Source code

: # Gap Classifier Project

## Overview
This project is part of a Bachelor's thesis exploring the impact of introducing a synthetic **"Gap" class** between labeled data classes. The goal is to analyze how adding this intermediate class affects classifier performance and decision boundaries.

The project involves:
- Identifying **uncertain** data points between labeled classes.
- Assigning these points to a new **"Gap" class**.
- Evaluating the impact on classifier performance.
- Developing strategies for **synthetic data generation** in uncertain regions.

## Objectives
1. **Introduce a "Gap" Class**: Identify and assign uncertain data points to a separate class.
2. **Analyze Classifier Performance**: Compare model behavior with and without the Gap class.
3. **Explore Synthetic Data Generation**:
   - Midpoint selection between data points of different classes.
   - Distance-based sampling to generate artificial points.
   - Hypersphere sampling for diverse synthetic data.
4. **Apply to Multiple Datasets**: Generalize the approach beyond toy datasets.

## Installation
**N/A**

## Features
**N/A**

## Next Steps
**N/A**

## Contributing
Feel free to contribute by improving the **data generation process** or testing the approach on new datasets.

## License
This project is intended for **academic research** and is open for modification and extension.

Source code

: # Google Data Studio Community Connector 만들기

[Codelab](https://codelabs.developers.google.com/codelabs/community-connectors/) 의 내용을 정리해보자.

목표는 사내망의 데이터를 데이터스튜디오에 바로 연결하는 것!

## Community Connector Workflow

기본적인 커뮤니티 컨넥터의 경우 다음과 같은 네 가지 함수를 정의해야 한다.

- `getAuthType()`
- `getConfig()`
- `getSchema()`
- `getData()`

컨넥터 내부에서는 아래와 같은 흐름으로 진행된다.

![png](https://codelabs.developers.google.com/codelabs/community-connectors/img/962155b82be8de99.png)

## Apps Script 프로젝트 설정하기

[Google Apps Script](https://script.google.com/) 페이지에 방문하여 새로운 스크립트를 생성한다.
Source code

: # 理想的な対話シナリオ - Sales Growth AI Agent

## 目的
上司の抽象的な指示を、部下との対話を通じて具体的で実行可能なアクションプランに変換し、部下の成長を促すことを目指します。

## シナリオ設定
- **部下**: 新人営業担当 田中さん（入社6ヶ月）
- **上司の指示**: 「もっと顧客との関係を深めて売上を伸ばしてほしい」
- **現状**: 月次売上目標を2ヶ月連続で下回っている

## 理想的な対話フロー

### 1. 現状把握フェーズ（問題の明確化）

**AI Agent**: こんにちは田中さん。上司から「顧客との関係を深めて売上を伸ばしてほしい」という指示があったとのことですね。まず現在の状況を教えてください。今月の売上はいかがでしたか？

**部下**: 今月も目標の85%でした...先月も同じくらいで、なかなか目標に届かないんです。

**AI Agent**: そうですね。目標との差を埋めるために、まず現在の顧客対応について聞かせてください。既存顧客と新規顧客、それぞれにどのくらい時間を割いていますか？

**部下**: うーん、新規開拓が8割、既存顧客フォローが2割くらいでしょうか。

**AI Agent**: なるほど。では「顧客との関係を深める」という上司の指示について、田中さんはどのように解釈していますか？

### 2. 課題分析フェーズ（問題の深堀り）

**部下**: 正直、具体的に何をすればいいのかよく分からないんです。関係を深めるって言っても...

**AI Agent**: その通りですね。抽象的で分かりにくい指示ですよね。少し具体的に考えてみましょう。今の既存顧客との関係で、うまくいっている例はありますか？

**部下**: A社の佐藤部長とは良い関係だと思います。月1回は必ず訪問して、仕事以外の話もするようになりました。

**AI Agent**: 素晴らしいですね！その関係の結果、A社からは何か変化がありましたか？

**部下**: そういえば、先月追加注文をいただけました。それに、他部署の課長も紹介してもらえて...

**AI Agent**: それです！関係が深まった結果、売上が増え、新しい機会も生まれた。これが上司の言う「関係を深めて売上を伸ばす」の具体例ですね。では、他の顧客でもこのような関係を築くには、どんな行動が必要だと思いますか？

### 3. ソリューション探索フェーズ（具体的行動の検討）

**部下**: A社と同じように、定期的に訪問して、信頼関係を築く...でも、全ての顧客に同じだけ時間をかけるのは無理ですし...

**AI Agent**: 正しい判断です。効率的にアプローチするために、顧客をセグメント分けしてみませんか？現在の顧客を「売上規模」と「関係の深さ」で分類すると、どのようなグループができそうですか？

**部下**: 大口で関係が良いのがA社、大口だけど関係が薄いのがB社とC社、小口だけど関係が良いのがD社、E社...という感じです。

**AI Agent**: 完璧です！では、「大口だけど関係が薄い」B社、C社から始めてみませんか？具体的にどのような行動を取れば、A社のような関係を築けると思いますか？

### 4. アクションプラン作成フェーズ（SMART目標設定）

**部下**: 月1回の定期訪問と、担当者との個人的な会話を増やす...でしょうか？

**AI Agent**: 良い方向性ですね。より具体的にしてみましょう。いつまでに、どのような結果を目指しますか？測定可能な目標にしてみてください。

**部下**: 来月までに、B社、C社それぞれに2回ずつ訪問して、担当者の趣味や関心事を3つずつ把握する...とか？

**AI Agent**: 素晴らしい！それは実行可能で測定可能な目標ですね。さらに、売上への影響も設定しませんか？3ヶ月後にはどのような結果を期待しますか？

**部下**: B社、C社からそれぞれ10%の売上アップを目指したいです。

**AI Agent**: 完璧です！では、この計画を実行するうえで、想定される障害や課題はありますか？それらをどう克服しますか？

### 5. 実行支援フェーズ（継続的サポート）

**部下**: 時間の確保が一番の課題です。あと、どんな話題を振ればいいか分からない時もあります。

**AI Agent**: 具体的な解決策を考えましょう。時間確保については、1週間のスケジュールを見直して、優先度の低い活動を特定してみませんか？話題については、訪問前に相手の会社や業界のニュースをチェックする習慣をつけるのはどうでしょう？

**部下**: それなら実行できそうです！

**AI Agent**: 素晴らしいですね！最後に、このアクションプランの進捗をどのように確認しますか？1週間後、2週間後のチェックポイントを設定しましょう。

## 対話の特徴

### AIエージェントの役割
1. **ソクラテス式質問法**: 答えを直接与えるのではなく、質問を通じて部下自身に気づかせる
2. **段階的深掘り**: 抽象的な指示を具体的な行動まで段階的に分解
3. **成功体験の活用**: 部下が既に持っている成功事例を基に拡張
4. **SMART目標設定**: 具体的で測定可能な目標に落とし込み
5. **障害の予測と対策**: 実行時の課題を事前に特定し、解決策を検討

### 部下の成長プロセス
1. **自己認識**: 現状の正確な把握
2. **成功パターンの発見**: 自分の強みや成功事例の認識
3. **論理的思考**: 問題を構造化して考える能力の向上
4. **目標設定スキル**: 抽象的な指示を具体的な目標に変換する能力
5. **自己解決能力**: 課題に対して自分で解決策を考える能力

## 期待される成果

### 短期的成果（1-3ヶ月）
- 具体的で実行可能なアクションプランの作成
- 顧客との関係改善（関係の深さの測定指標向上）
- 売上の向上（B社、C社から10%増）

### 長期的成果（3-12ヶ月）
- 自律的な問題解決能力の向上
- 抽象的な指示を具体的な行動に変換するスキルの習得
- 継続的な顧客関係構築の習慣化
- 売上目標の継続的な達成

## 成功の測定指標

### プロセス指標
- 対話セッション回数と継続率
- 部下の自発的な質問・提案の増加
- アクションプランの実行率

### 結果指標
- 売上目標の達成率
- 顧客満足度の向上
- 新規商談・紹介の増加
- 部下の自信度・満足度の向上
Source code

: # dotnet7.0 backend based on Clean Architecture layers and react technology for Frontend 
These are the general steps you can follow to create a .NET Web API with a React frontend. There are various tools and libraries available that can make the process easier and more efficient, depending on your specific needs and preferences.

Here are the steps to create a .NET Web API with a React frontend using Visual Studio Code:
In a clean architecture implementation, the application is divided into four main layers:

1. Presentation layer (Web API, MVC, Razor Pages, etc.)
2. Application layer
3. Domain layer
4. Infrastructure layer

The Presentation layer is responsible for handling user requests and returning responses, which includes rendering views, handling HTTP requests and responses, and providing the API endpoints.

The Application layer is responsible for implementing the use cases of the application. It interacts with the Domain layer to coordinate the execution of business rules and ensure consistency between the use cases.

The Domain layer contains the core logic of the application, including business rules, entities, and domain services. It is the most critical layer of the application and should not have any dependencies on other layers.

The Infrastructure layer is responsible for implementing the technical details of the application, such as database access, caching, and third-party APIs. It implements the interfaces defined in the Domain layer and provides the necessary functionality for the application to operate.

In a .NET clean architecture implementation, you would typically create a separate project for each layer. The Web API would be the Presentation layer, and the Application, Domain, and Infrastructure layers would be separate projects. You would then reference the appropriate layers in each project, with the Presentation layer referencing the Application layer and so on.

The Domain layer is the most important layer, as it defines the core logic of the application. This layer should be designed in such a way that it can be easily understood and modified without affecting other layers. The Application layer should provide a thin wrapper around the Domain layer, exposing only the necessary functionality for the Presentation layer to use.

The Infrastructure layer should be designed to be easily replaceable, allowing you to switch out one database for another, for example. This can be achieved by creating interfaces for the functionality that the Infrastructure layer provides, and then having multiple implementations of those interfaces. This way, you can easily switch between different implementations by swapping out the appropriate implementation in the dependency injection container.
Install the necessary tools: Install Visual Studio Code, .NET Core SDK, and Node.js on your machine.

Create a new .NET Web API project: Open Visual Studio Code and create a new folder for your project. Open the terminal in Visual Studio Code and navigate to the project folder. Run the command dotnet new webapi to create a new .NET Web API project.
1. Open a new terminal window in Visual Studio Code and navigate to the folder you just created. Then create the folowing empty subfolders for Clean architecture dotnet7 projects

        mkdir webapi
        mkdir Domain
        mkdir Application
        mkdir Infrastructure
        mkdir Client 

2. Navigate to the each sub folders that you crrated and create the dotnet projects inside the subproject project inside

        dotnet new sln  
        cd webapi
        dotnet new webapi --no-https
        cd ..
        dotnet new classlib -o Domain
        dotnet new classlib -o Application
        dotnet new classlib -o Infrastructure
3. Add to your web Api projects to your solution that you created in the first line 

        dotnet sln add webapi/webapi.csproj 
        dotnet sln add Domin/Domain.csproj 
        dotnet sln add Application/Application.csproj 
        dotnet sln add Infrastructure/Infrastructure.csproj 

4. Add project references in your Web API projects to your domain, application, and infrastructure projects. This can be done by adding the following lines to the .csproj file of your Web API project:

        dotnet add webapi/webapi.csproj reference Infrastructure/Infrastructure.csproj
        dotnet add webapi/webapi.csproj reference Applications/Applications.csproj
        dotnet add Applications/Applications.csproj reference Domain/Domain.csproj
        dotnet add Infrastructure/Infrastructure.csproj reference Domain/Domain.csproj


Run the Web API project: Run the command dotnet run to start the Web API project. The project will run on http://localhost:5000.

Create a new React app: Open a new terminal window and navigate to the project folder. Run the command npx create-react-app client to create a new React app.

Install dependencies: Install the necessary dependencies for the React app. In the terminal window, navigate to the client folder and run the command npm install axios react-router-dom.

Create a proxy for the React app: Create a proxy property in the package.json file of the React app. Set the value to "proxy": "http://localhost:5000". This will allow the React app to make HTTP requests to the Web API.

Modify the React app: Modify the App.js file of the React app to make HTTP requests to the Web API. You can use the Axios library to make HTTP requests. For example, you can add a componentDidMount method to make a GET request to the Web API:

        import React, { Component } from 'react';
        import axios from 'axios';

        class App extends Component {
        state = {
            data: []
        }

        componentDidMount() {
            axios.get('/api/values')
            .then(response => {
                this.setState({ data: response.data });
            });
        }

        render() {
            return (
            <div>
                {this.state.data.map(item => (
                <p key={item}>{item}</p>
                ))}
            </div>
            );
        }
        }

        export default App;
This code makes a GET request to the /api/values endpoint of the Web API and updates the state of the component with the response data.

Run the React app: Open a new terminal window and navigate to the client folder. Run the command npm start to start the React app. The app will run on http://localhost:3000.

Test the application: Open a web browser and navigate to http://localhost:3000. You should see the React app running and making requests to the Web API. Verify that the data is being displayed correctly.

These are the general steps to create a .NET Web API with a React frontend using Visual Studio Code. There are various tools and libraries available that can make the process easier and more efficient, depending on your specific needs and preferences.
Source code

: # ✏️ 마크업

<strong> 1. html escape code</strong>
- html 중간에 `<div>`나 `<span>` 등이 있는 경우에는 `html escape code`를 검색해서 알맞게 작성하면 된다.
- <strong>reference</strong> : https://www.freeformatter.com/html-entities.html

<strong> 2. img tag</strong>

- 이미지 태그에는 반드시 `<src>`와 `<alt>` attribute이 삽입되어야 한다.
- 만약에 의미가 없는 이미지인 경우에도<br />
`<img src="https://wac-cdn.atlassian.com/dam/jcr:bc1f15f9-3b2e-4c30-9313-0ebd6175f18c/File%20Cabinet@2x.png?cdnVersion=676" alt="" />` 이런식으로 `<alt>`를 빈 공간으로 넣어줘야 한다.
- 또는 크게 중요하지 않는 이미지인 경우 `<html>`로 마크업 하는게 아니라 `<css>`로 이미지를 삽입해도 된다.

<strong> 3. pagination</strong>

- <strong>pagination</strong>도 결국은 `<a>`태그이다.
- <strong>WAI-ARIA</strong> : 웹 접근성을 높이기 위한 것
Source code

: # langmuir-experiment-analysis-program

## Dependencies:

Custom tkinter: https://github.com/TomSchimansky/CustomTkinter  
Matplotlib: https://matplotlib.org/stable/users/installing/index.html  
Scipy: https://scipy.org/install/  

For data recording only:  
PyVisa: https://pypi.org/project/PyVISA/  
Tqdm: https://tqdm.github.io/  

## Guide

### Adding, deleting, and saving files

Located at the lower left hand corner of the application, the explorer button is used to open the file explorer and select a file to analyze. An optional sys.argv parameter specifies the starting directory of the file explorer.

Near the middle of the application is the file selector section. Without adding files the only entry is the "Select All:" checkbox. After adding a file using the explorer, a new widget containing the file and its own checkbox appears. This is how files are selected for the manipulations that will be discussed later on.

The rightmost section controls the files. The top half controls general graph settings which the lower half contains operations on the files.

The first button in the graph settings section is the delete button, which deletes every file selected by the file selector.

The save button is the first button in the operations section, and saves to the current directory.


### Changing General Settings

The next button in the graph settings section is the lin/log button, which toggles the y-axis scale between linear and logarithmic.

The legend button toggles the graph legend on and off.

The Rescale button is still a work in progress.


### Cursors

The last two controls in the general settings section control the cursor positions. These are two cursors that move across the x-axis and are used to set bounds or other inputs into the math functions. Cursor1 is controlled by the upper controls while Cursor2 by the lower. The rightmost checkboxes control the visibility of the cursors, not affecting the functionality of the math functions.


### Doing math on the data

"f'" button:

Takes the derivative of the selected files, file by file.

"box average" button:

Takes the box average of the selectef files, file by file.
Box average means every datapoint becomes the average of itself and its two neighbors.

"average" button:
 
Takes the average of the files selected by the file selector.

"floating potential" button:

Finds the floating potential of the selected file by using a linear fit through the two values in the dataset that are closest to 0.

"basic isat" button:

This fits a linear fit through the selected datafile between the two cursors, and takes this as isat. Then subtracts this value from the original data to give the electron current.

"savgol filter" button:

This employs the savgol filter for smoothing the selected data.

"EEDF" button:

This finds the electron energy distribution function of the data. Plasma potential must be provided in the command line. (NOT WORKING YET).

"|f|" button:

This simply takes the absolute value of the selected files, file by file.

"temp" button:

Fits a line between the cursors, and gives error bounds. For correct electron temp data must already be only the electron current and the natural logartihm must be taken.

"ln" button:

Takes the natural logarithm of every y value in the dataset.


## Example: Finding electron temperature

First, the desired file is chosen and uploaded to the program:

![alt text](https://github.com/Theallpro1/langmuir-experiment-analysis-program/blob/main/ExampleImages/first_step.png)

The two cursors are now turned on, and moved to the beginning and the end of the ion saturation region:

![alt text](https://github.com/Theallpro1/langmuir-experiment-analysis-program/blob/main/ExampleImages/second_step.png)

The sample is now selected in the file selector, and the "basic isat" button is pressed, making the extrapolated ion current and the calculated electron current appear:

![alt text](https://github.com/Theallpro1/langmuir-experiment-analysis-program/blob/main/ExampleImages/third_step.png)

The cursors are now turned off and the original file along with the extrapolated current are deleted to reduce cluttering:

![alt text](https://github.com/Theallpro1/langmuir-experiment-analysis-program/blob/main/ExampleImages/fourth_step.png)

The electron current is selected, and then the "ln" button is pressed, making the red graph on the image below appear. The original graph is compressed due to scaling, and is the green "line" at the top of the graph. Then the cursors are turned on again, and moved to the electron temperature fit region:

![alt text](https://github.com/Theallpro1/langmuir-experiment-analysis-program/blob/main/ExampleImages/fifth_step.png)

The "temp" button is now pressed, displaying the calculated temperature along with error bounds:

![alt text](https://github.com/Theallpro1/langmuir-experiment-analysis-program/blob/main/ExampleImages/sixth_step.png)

▸ **What you will do**
Each line in the listing above that includes "componentDidMount" is to be copied.

▸ **Completed task**
Modify the React app: Modify the App.js file of the React app to make HTTP requests to the Web API. You can use the Axios library to make HTTP requests. For example, you can add a componentDidMount method to make a GET request to the Web API:
        componentDidMount() {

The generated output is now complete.